» **What to do**:
The entries are to be repeated exactly, with all pictures omitted.

START Extracted entries

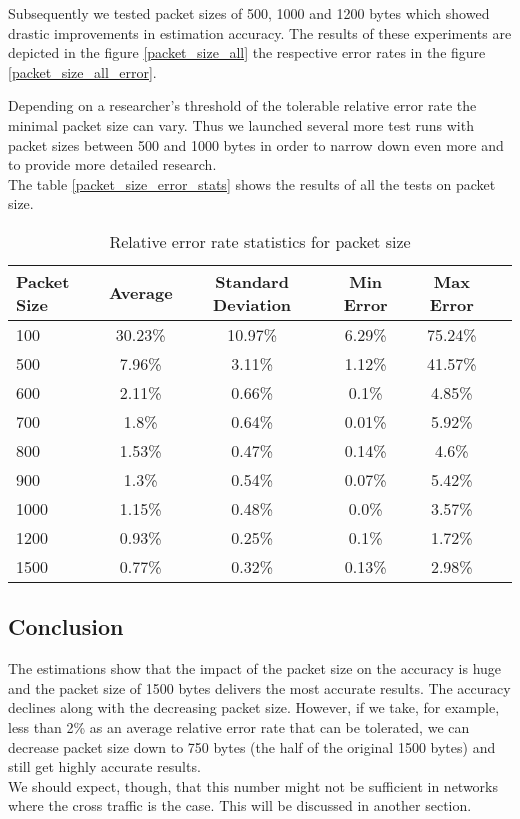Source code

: Subsequently we tested packet sizes of 500, 1000 and 1200 bytes which showed drastic improvements in estimation accuracy. The results of these experiments are depicted in the figure \ref{packet_size_all} the respective error rates in the figure \ref{packet_size_all_error}. 


Depending on a researcher's threshold of the tolerable relative error rate the minimal packet size can vary. Thus we launched several more test runs with packet sizes between 500 and 1000 bytes in order to narrow down even more and to provide more detailed research. \\
The table \ref{packet_size_error_stats} shows the results of all the tests on packet size.

\begin{table}[h!]
  \centering
  \caption{Relative error rate statistics for packet size}
  \label{packet_size_error_stats}
\begin{tabular}{l|c|c|c|c|c}
\toprule
 Packet Size & Average & Standard Deviation & Min Error & Max Error \\ \midrule
  \label{}
    100  & 30.23\% & 10.97\% & 6.29\% & 75.24\% \\
    500  & 7.96\%  & 3.11\%  & 1.12\% & 41.57\% \\
    600  & 2.11\%  & 0.66\%  & 0.1\% & 4.85\% \\
    700  & 1.8\%   & 0.64\%  & 0.01\% & 5.92\% \\
    800  & 1.53\%  & 0.47\%  & 0.14\% & 4.6\% \\
    900  & 1.3\%   & 0.54\%  & 0.07\% & 5.42\% \\
    1000 & 1.15\%  & 0.48\%  & 0.0\% & 3.57\% \\
    1200 & 0.93\%  & 0.25\%  & 0.1\% & 1.72\% \\
    1500 & 0.77\%  & 0.32\%  & 0.13\% & 2.98\% \\ \bottomrule
  \end{tabular}      
\end{table}



\subsection*{Conclusion}
The estimations show that the impact of the packet size on the accuracy is huge and the packet size of 1500 bytes delivers the most accurate results. The accuracy declines along with the decreasing packet size. However, if we take, for example, less than 2\% as an average relative error rate that can be tolerated, we can decrease packet size down to 750 bytes (the half of the original 1500 bytes) and still get highly accurate results. \\
We should expect, though, that this number might not be sufficient in networks where the cross traffic is the case. This will be discussed in another section.



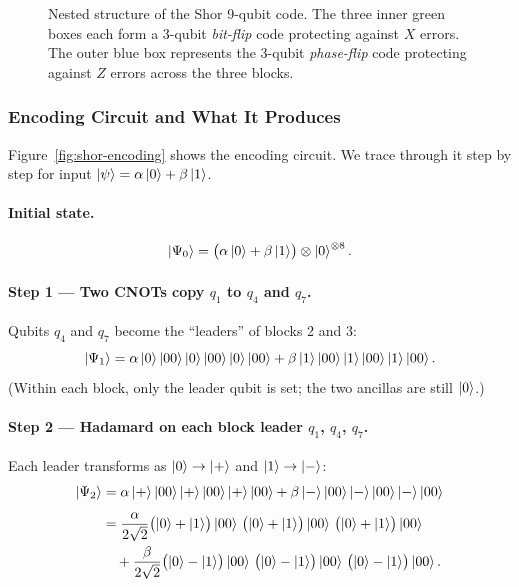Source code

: \documentclass[11pt, a4paper]{article}
\theoremstyle{definition}
\theoremstyle{plain}
\theoremstyle{remark}
\newcommand{\code}[1]{[\![#1]\!]}
\begin{document}
\begin{figure}[H]
\caption{Nested structure of the Shor 9-qubit code.  The three inner green
boxes each form a 3-qubit \emph{bit-flip} code protecting against $X$ errors.
The outer blue box represents the 3-qubit \emph{phase-flip} code protecting
against $Z$ errors across the three blocks.}
\label{fig:shor-structure}
\end{figure}

\subsubsection{Encoding Circuit and What It Produces}
\label{sec:shor-circuit}

Figure~\ref{fig:shor-encoding} shows the encoding circuit.
We trace through it step by step for input
$\ket{\psi} = \alpha\ket{0}+\beta\ket{1}$.

\paragraph{Initial state.}
\[
  \ket{\Psi_0}
  = \bigl(\alpha\ket{0}+\beta\ket{1}\bigr)
    \otimes\ket{0}^{\otimes 8}.
\]

\paragraph{Step 1 --- Two CNOTs copy $q_1$ to $q_4$ and $q_7$.}
Qubits $q_4$ and $q_7$ become the ``leaders'' of blocks 2 and 3:
\[
  \ket{\Psi_1}
  = \alpha\ket{0}\ket{00}\ket{0}\ket{00}\ket{0}\ket{00}
  + \beta\ket{1}\ket{00}\ket{1}\ket{00}\ket{1}\ket{00}.
\]
(Within each block, only the leader qubit is set; the two ancillas are
still $\ket{0}$.)

\paragraph{Step 2 --- Hadamard on each block leader $q_1$, $q_4$, $q_7$.}
Each leader transforms as $\ket{0}\to\ket{+}$ and $\ket{1}\to\ket{-}$:
\begin{align*}
  \ket{\Psi_2}
  &= \alpha\ket{+}\ket{00}\ket{+}\ket{00}\ket{+}\ket{00}
   + \beta\ket{-}\ket{00}\ket{-}\ket{00}\ket{-}\ket{00}\\[4pt]
  &= \frac{\alpha}{2\sqrt{2}}
    \bigl(\ket{0}+\ket{1}\bigr)\ket{00}\,
    \bigl(\ket{0}+\ket{1}\bigr)\ket{00}\,
    \bigl(\ket{0}+\ket{1}\bigr)\ket{00}\\
  &\quad+\frac{\beta}{2\sqrt{2}}
    \bigl(\ket{0}-\ket{1}\bigr)\ket{00}\,
    \bigl(\ket{0}-\ket{1}\bigr)\ket{00}\,
    \bigl(\ket{0}-\ket{1}\bigr)\ket{00}.
\end{align*}
\end{document}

END Extracted entries

» **Output for this exercise**:
Source code

: Subsequently we tested packet sizes of 500, 1000 and 1200 bytes which showed drastic improvements in estimation accuracy. The results of these experiments are depicted in the figure \ref{packet_size_all} the respective error rates in the figure \ref{packet_size_all_error}. 


Depending on a researcher's threshold of the tolerable relative error rate the minimal packet size can vary. Thus we launched several more test runs with packet sizes between 500 and 1000 bytes in order to narrow down even more and to provide more detailed research. \\
The table \ref{packet_size_error_stats} shows the results of all the tests on packet size.

\begin{table}[h!]
  \centering
  \caption{Relative error rate statistics for packet size}
  \label{packet_size_error_stats}
\begin{tabular}{l|c|c|c|c|c}
\toprule
 Packet Size & Average & Standard Deviation & Min Error & Max Error \\ \midrule
  \label{}
    100  & 30.23\% & 10.97\% & 6.29\% & 75.24\% \\
    500  & 7.96\%  & 3.11\%  & 1.12\% & 41.57\% \\
    600  & 2.11\%  & 0.66\%  & 0.1\% & 4.85\% \\
    700  & 1.8\%   & 0.64\%  & 0.01\% & 5.92\% \\
    800  & 1.53\%  & 0.47\%  & 0.14\% & 4.6\% \\
    900  & 1.3\%   & 0.54\%  & 0.07\% & 5.42\% \\
    1000 & 1.15\%  & 0.48\%  & 0.0\% & 3.57\% \\
    1200 & 0.93\%  & 0.25\%  & 0.1\% & 1.72\% \\
    1500 & 0.77\%  & 0.32\%  & 0.13\% & 2.98\% \\ \bottomrule
  \end{tabular}      
\end{table}



\subsection*{Conclusion}
The estimations show that the impact of the packet size on the accuracy is huge and the packet size of 1500 bytes delivers the most accurate results. The accuracy declines along with the decreasing packet size. However, if we take, for example, less than 2\% as an average relative error rate that can be tolerated, we can decrease packet size down to 750 bytes (the half of the original 1500 bytes) and still get highly accurate results. \\
We should expect, though, that this number might not be sufficient in networks where the cross traffic is the case. This will be discussed in another section.



Source code

: \documentclass[11pt, a4paper]{article}
\theoremstyle{definition}
\theoremstyle{plain}
\theoremstyle{remark}
\newcommand{\code}[1]{[\![#1]\!]}
\begin{document}
\begin{figure}[H]
\caption{Nested structure of the Shor 9-qubit code.  The three inner green
boxes each form a 3-qubit \emph{bit-flip} code protecting against $X$ errors.
The outer blue box represents the 3-qubit \emph{phase-flip} code protecting
against $Z$ errors across the three blocks.}
\label{fig:shor-structure}
\end{figure}

\subsubsection{Encoding Circuit and What It Produces}
\label{sec:shor-circuit}

Figure~\ref{fig:shor-encoding} shows the encoding circuit.
We trace through it step by step for input
$\ket{\psi} = \alpha\ket{0}+\beta\ket{1}$.

\paragraph{Initial state.}
\[
  \ket{\Psi_0}
  = \bigl(\alpha\ket{0}+\beta\ket{1}\bigr)
    \otimes\ket{0}^{\otimes 8}.
\]

\paragraph{Step 1 --- Two CNOTs copy $q_1$ to $q_4$ and $q_7$.}
Qubits $q_4$ and $q_7$ become the ``leaders'' of blocks 2 and 3:
\[
  \ket{\Psi_1}
  = \alpha\ket{0}\ket{00}\ket{0}\ket{00}\ket{0}\ket{00}
  + \beta\ket{1}\ket{00}\ket{1}\ket{00}\ket{1}\ket{00}.
\]
(Within each block, only the leader qubit is set; the two ancillas are
still $\ket{0}$.)

\paragraph{Step 2 --- Hadamard on each block leader $q_1$, $q_4$, $q_7$.}
Each leader transforms as $\ket{0}\to\ket{+}$ and $\ket{1}\to\ket{-}$:
\begin{align*}
  \ket{\Psi_2}
  &= \alpha\ket{+}\ket{00}\ket{+}\ket{00}\ket{+}\ket{00}
   + \beta\ket{-}\ket{00}\ket{-}\ket{00}\ket{-}\ket{00}\\[4pt]
  &= \frac{\alpha}{2\sqrt{2}}
    \bigl(\ket{0}+\ket{1}\bigr)\ket{00}\,
    \bigl(\ket{0}+\ket{1}\bigr)\ket{00}\,
    \bigl(\ket{0}+\ket{1}\bigr)\ket{00}\\
  &\quad+\frac{\beta}{2\sqrt{2}}
    \bigl(\ket{0}-\ket{1}\bigr)\ket{00}\,
    \bigl(\ket{0}-\ket{1}\bigr)\ket{00}\,
    \bigl(\ket{0}-\ket{1}\bigr)\ket{00}.
\end{align*}
\end{document}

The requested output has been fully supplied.